• _Activity_
Exact repetition of the data below is required.

• _Input material_
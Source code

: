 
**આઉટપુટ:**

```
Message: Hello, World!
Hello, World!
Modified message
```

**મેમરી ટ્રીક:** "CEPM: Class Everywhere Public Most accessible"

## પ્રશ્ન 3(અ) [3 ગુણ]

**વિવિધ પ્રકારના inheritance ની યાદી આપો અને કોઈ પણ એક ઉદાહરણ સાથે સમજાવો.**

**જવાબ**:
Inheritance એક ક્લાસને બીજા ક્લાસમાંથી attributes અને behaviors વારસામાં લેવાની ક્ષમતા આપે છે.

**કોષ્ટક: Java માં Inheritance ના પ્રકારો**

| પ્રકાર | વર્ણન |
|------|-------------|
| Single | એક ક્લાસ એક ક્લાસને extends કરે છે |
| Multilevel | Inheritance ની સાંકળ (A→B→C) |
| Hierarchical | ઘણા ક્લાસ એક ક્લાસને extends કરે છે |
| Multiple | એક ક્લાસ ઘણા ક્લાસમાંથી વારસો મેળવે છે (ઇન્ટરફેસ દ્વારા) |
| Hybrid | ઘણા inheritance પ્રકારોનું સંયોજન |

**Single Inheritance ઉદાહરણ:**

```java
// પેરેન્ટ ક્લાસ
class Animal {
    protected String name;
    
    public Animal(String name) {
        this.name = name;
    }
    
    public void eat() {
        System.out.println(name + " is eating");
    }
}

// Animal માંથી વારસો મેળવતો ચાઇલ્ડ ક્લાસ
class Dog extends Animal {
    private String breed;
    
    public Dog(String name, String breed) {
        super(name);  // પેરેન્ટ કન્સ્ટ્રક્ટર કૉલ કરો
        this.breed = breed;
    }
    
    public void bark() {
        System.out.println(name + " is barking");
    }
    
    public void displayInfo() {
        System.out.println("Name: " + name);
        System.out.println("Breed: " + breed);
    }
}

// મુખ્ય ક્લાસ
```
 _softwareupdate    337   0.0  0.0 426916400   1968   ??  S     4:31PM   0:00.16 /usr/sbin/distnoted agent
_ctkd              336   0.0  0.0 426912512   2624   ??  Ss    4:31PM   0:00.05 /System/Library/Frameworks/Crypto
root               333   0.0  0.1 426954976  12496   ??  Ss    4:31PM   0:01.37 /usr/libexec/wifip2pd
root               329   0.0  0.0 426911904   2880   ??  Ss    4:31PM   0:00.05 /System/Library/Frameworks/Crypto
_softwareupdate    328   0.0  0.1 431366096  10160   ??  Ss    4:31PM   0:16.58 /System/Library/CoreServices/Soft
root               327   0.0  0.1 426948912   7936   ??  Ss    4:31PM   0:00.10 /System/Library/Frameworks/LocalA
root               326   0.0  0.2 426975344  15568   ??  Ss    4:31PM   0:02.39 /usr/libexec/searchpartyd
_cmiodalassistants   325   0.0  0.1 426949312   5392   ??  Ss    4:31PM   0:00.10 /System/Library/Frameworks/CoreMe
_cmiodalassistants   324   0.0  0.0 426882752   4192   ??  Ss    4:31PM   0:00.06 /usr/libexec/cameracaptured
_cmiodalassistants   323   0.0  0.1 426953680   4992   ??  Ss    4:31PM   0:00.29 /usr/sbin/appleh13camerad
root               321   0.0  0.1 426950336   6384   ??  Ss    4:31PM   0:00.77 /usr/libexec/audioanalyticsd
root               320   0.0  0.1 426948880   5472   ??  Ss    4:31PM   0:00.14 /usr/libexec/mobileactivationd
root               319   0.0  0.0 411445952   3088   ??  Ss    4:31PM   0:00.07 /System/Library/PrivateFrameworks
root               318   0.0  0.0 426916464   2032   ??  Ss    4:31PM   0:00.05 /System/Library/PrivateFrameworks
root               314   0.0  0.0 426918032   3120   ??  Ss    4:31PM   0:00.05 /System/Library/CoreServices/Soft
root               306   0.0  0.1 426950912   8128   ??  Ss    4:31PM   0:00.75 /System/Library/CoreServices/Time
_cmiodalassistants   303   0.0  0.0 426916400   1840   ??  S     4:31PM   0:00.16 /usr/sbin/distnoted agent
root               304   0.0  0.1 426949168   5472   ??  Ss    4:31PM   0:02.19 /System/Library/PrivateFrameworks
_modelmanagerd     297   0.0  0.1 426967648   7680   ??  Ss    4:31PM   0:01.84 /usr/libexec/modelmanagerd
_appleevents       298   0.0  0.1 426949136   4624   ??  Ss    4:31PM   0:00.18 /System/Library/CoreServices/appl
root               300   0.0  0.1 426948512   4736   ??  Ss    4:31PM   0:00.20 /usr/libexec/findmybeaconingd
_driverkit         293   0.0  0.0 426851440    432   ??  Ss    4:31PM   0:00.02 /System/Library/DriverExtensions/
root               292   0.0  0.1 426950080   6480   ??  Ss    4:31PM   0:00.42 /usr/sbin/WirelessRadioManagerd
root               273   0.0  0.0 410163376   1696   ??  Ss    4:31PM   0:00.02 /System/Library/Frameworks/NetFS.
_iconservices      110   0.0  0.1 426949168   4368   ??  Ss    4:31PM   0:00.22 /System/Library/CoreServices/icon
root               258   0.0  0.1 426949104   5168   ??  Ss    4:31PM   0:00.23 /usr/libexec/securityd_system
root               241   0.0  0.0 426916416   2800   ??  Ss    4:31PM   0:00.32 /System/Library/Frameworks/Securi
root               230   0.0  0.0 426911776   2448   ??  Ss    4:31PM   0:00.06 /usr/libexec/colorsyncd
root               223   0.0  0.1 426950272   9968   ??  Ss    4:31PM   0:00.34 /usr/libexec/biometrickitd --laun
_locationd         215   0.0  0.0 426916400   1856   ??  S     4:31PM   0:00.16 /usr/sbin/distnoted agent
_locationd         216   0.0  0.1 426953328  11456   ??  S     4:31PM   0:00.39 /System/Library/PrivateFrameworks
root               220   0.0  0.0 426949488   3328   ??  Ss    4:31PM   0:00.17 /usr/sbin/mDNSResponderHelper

• _Exercise solution_
Source code

: 
**આઉટપુટ:**

```
Message: Hello, World!
Hello, World!
Modified message
```

**મેમરી ટ્રીક:** "CEPM: Class Everywhere Public Most accessible"

## પ્રશ્ન 3(અ) [3 ગુણ]

**વિવિધ પ્રકારના inheritance ની યાદી આપો અને કોઈ પણ એક ઉદાહરણ સાથે સમજાવો.**

**જવાબ**:
Inheritance એક ક્લાસને બીજા ક્લાસમાંથી attributes અને behaviors વારસામાં લેવાની ક્ષમતા આપે છે.

**કોષ્ટક: Java માં Inheritance ના પ્રકારો**

| પ્રકાર | વર્ણન |
|------|-------------|
| Single | એક ક્લાસ એક ક્લાસને extends કરે છે |
| Multilevel | Inheritance ની સાંકળ (A→B→C) |
| Hierarchical | ઘણા ક્લાસ એક ક્લાસને extends કરે છે |
| Multiple | એક ક્લાસ ઘણા ક્લાસમાંથી વારસો મેળવે છે (ઇન્ટરફેસ દ્વારા) |
| Hybrid | ઘણા inheritance પ્રકારોનું સંયોજન |

**Single Inheritance ઉદાહરણ:**

```java
// પેરેન્ટ ક્લાસ
class Animal {
    protected String name;
    
    public Animal(String name) {
        this.name = name;
    }
    
    public void eat() {
        System.out.println(name + " is eating");
    }
}

// Animal માંથી વારસો મેળવતો ચાઇલ્ડ ક્લાસ
class Dog extends Animal {
    private String breed;
    
    public Dog(String name, String breed) {
        super(name);  // પેરેન્ટ કન્સ્ટ્રક્ટર કૉલ કરો
        this.breed = breed;
    }
    
    public void bark() {
        System.out.println(name + " is barking");
    }
    
    public void displayInfo() {
        System.out.println("Name: " + name);
        System.out.println("Breed: " + breed);
    }
}

// મુખ્ય ક્લાસ
```
 _softwareupdate    337   0.0  0.0 426916400   1968   ??  S     4:31PM   0:00.16 /usr/sbin/distnoted agent
_ctkd              336   0.0  0.0 426912512   2624   ??  Ss    4:31PM   0:00.05 /System/Library/Frameworks/Crypto
root               333   0.0  0.1 426954976  12496   ??  Ss    4:31PM   0:01.37 /usr/libexec/wifip2pd
root               329   0.0  0.0 426911904   2880   ??  Ss    4:31PM   0:00.05 /System/Library/Frameworks/Crypto
_softwareupdate    328   0.0  0.1 431366096  10160   ??  Ss    4:31PM   0:16.58 /System/Library/CoreServices/Soft
root               327   0.0  0.1 426948912   7936   ??  Ss    4:31PM   0:00.10 /System/Library/Frameworks/LocalA
root               326   0.0  0.2 426975344  15568   ??  Ss    4:31PM   0:02.39 /usr/libexec/searchpartyd
_cmiodalassistants   325   0.0  0.1 426949312   5392   ??  Ss    4:31PM   0:00.10 /System/Library/Frameworks/CoreMe
_cmiodalassistants   324   0.0  0.0 426882752   4192   ??  Ss    4:31PM   0:00.06 /usr/libexec/cameracaptured
_cmiodalassistants   323   0.0  0.1 426953680   4992   ??  Ss    4:31PM   0:00.29 /usr/sbin/appleh13camerad
root               321   0.0  0.1 426950336   6384   ??  Ss    4:31PM   0:00.77 /usr/libexec/audioanalyticsd
root               320   0.0  0.1 426948880   5472   ??  Ss    4:31PM   0:00.14 /usr/libexec/mobileactivationd
root               319   0.0  0.0 411445952   3088   ??  Ss    4:31PM   0:00.07 /System/Library/PrivateFrameworks
root               318   0.0  0.0 426916464   2032   ??  Ss    4:31PM   0:00.05 /System/Library/PrivateFrameworks
root               314   0.0  0.0 426918032   3120   ??  Ss    4:31PM   0:00.05 /System/Library/CoreServices/Soft
root               306   0.0  0.1 426950912   8128   ??  Ss    4:31PM   0:00.75 /System/Library/CoreServices/Time
_cmiodalassistants   303   0.0  0.0 426916400   1840   ??  S     4:31PM   0:00.16 /usr/sbin/distnoted agent
root               304   0.0  0.1 426949168   5472   ??  Ss    4:31PM   0:02.19 /System/Library/PrivateFrameworks
_modelmanagerd     297   0.0  0.1 426967648   7680   ??  Ss    4:31PM   0:01.84 /usr/libexec/modelmanagerd
_appleevents       298   0.0  0.1 426949136   4624   ??  Ss    4:31PM   0:00.18 /System/Library/CoreServices/appl
root               300   0.0  0.1 426948512   4736   ??  Ss    4:31PM   0:00.20 /usr/libexec/findmybeaconingd
_driverkit         293   0.0  0.0 426851440    432   ??  Ss    4:31PM   0:00.02 /System/Library/DriverExtensions/
root               292   0.0  0.1 426950080   6480   ??  Ss    4:31PM   0:00.42 /usr/sbin/WirelessRadioManagerd
root               273   0.0  0.0 410163376   1696   ??  Ss    4:31PM   0:00.02 /System/Library/Frameworks/NetFS.
_iconservices      110   0.0  0.1 426949168   4368   ??  Ss    4:31PM   0:00.22 /System/Library/CoreServices/icon
root               258   0.0  0.1 426949104   5168   ??  Ss    4:31PM   0:00.23 /usr/libexec/securityd_system
root               241   0.0  0.0 426916416   2800   ??  Ss    4:31PM   0:00.32 /System/Library/Frameworks/Securi
root               230   0.0  0.0 426911776   2448   ??  Ss    4:31PM   0:00.06 /usr/libexec/colorsyncd
root               223   0.0  0.1 426950272   9968   ??  Ss    4:31PM   0:00.34 /usr/libexec/biometrickitd --laun
_locationd         215   0.0  0.0 426916400   1856   ??  S     4:31PM   0:00.16 /usr/sbin/distnoted agent
_locationd         216   0.0  0.1 426953328  11456   ??  S     4:31PM   0:00.39 /System/Library/PrivateFrameworks
root               220   0.0  0.0 426949488   3328   ??  Ss    4:31PM   0:00.17 /usr/sbin/mDNSResponderHelper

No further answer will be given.